The Bloomberg headline was shocking: “Grisly Language Propels Kansas Anti-Abortion Bill as U.S. Model.”
Bloomberg journalist Esme E. Deprez was tasked with informing readers about the Unborn Child Protection from Dismemberment Act, which last month was introduced in both Kansas and Oklahoma. The writing experience obviously wasn’t pleasant for her. The story began:
Activists in Kansas and Oklahoma are seeking to outlaw a common abortion technique by using the text of legislative bills to lay bare its graphic details, a tactic that may spread across the U.S.
Republican lawmakers in both states are pushing to ban what they call “dismemberment abortion” with language supplied by National Right to Life, a Washington-based advocacy group. Opponents say the bills inaccurately describe what medical literature calls dilation and evacuation, a method used in 96 percent of second-trimester terminations, according to the National Abortion Federation....

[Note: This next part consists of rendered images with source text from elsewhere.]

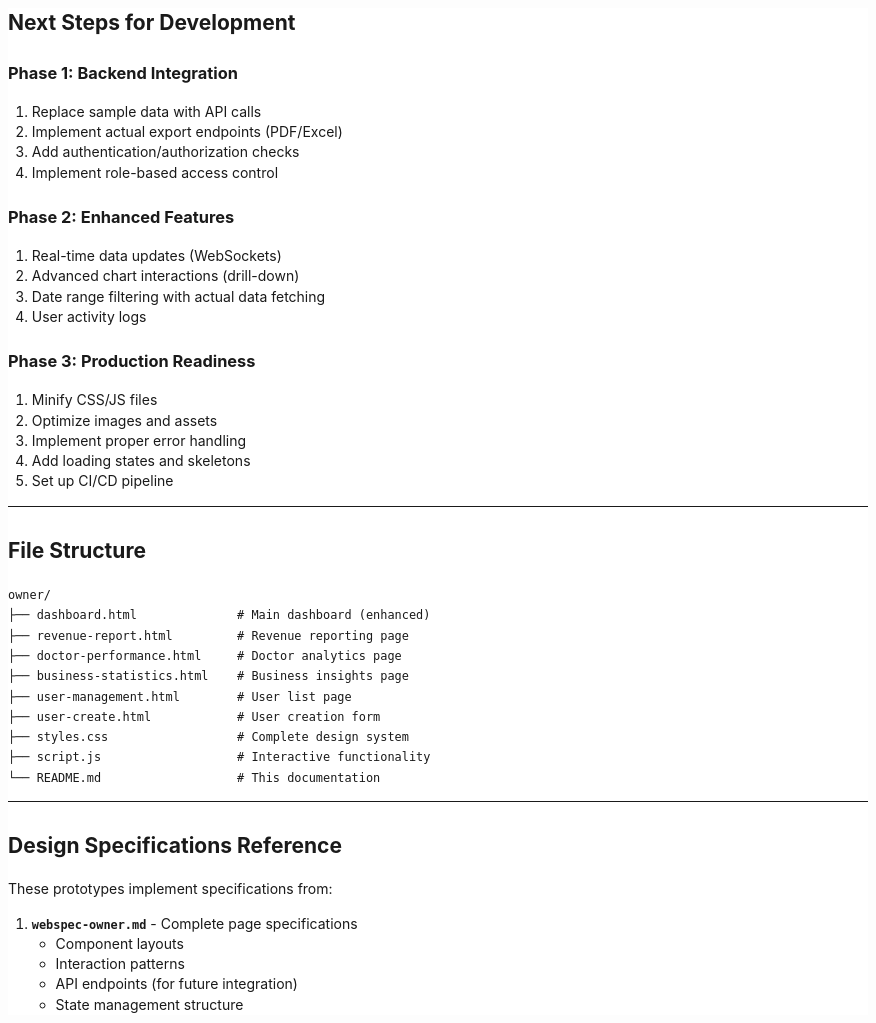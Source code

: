 
## Next Steps for Development

### Phase 1: Backend Integration
1. Replace sample data with API calls
2. Implement actual export endpoints (PDF/Excel)
3. Add authentication/authorization checks
4. Implement role-based access control

### Phase 2: Enhanced Features
1. Real-time data updates (WebSockets)
2. Advanced chart interactions (drill-down)
3. Date range filtering with actual data fetching
4. User activity logs

### Phase 3: Production Readiness
1. Minify CSS/JS files
2. Optimize images and assets
3. Implement proper error handling
4. Add loading states and skeletons
5. Set up CI/CD pipeline

---

## File Structure

```
owner/
├── dashboard.html              # Main dashboard (enhanced)
├── revenue-report.html         # Revenue reporting page
├── doctor-performance.html     # Doctor analytics page
├── business-statistics.html    # Business insights page
├── user-management.html        # User list page
├── user-create.html            # User creation form
├── styles.css                  # Complete design system
├── script.js                   # Interactive functionality
└── README.md                   # This documentation
```

---

## Design Specifications Reference

These prototypes implement specifications from:

1. **`webspec-owner.md`** - Complete page specifications
   - Component layouts
   - Interaction patterns
   - API endpoints (for future integration)
   - State management structure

The aim is to rebrand a medical procedure with a new and unsettling name, include clinical details of what it entails in a bill and let lawmakers’ reactions guide the way they vote.
But, of course. To be forced to describe a “technique” that dismembers small, recognizable humans – Dilation and Evacuation abortions – can’t be fun. Which is the point.
Deprez preempted pro-life depictions of D&E abortions with a reminder that they are “common… used in 96% of second-trimester abortions.”
In other words, everybody’s doing them, so they must be okay.
Yet pro-lifers are making D&Es sound so… depraved. Deprez tried to make us the bad guys for “deploying grisly language… to rebrand a medical procedure with a new and unsettling name.” I’ll own that.
Indeed, here is how the bills describe the “medical procedure” they aim to ban:
… to dismember a living unborn child and extract him or her one piece at a time from the uterus through use of clamps, grasping forceps, tongs, scissors or similar instruments that, through the convergence of two rigid levers, slice, crush, and/or grasp a portion of the unborn child’s body to cut or rip it off.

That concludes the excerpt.